John and Param had close to no idea on how they would generate a program that could calculate several on-the-spot gravity corrections in a simple way with intuitive GUI. But within 6 months, they had collected a vast corpus of research to help them understand what to correct for and how to correct for it. Oscar, their mentor, was so impressed with what they produced that he wanted to use their program the very next day.
Jeny and Sarai barely knew how to analyze LIDAR images when they left Costa Rica, but they had both spent so many hours looking at route 27 and its formations along with a dense land hazard manual. In no time, they had generated wonderful images and maps that detailed all the potential dangers in the vicinity which they each analyzed. Their visuals and their capacity to interpret them was striking. In that last week, they had worked with Dr. Paulo Ruiz on Route 27 measuring the landslide movement, seeing what type of rocks/materials are 40 meters below the routes surface, and working with LIDAR information.
Mariya also had a spectacular presentation. She had a considerably strenuous task working with the data she was given and hardly knew how to interpret it.
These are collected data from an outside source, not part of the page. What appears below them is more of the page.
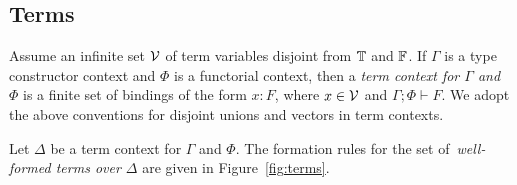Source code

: \documentclass[runningheads]{llncs}
\newcommand{\fold}{\mathit{fold}}
\begin{document}
\begin{comment}
    \phi.\lambda \ol{\alpha}.H)\ol{\beta}][\ol{\alpha := \beta}]\,(\mu
  \phi.\lambda \ol{\alpha}.H)\ol{\beta}$}
\hspace*{0.2in}\DisplayProof\vspace*{-0.05in}
\\\\
\AXC{$\Gamma; \phi,\ol{\alpha}, \ol{\gamma} \vdash H$}
\AXC{$\Gamma; \ol{\beta}, \ol{\gamma} \vdash F$}
\BIC{$\Gamma; \emptyset  \,|\, \emptyset \vdash \fold^F_H :
  \Nat^\emptyset\; (\Nat^{\ol{\beta}, \ol{\gamma}}\,H[\phi
    :=_{\ol{\beta}} F][\ol{\alpha := \beta}]\,F)\; (\Nat^{\ol{\beta},
    \ol{\gamma}}\,(\mu \phi.\lambda \ol{\alpha}.H)\ol{\beta}\,F)$}
\hspace*{0.2in}\DisplayProof\vspace*{-0.1in}
\end{array}\]
\caption{Well-formed terms}\label{fig:terms} 
\end{minipage}}
\end{figure}
\end{comment}



\vspace*{-0.1in}

\subsection{Terms}\label{sec:terms}
Assume an infinite set $\cal V$ of term variables disjoint from
$\mathbb{T}$ and $\mathbb{F}$. If $\Gamma$ is a type constructor context and
$\Phi$ is a functorial context, then a {\em term context for $\Gamma$
  and $\Phi$} is a finite set of bindings of the form $x : F$, where
$x \in {\cal V}$ and $\Gamma; \Phi \vdash F$. We adopt the above
conventions for disjoint unions and vectors in term contexts.

Let $\Delta$ be a term context for $\Gamma$ and $\Phi$.  The formation
rules for the set of\, {\em well-formed terms over $\Delta$} are given
in Figure~\ref{fig:terms}.
\end{document}
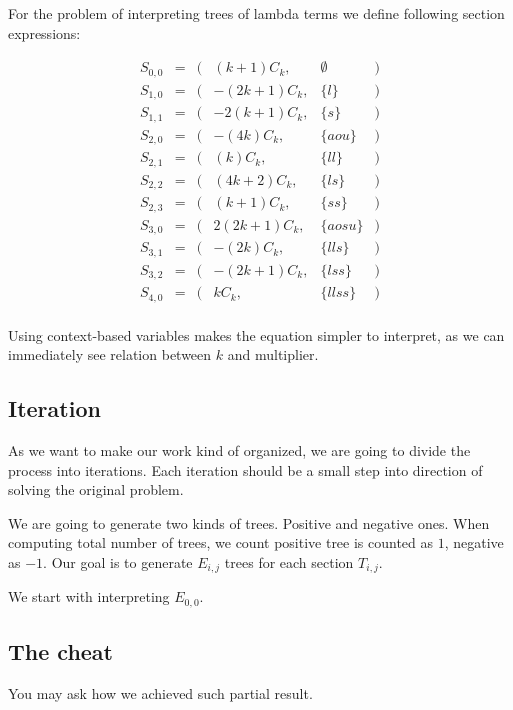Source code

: \documentclass[final]{article}
\theoremstyle{definition}
\theoremstyle{remark}
\begin{document}
For the problem of interpreting trees of lambda terms we define following section expressions:

\[\begin{array}{rccrlc}
        S_{0,0} &=& (& (k + 1) C_k,& \emptyset &)\\
        S_{1,0} &=& (& - (2 k + 1) C_k,& \{l\} &)\\
        S_{1,1} &=& (& - 2 (k + 1) C_k,& \{s\} &)\\
        S_{2,0} &=& (& - (4 k) C_k,& \{aou\} &)\\
        S_{2,1} &=& (& (k) C_k,& \{ll\} &)\\
        S_{2,2} &=& (& (4 k + 2) C_k,& \{ls\} &)\\
        S_{2,3} &=& (& (k + 1) C_k,& \{ss\} &)\\
        S_{3,0} &=& (& 2 (2 k + 1) C_k,& \{aosu\} &)\\
        S_{3,1} &=& (& - (2 k) C_k,& \{lls\} &)\\
        S_{3,2} &=& (& - (2 k + 1) C_k,& \{lss\} &)\\
        S_{4,0} &=& (& k C_k,& \{llss\} &)\\
\end{array}\]

Using context-based variables makes the equation simpler to interpret, as we can immediately see relation between \(k\) and multiplier.

\subsection{Iteration}%
\label{sub:iteration}

As we want to make our work kind of organized, we are going to divide the process into iterations. Each iteration should be a small step into direction of solving the original problem.

We are going to generate two kinds of trees. Positive and negative ones. When computing total number of trees, we count positive tree is counted as \(1\), negative as \(-1\). Our goal is to generate \(E_{i, j}\) trees for each section \(T_{i, j}\).

We start with interpreting \(E_{0,0}\).

\subsection{The cheat}%
\label{sub:the_cheat}

You may ask how we achieved such partial result.
\end{document}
To be fair, she was given a difficult topic. But come presentation day, she understood the foundations, principles, and even accumulated a decent amount of data to work with, over 13k picks through data. Her hard work and dedication was evident in her presentation.
Jesus also put forward a captivating presentation. When he presented he seemed confident in what he was talking about and he knew exactly what it was that he did with his data. Of course, he had made mistakes here and there, but he had pushed hard to create something meaningful and that showed in his work.
The desire to produce good work was evident in every presentation and it has undoubtedly been a journey for all. Each of us barely had any background in the project that was assigned to us, but we all made something significant out of it.
I think one of the greatest things that this project has shown us is the power that each of us has to create and generate meaningful work. It takes creativity and hard work, but it is the most fruitful endeavor one can undertake. Research has proved to be fun, curious, frustrating, tedious, but most importantly, full of ah-ha moments. One usually joins the world of science for this very reason, the sense of eureka and astonishment that overcomes one each time a break through is made. Working in research somehow feels like you spend a lot of time trying to push an immovable wall until one day it caves in on itself. Once you’re on the other side you realize it was all worth it.
Although it is almost over we are all grateful for this experience and the work we have done with our mentors.
Jesus: Most of all, I have enjoyed explaining my work to others. I’ve explained what I do to my friends and family, each time more enthusiastically than the last. I’ve also had to present my thoughts in the form of a slideshow which was more fun than explaining it by word alone. My next challenge is to explain everything as concisely as possible using only one poster and maybe some visual aids. I think research embodies the greatest aspects of the human mind. Curiosity, discovery, persistence, and an incessant desire to learn, always asking “what’s next?”.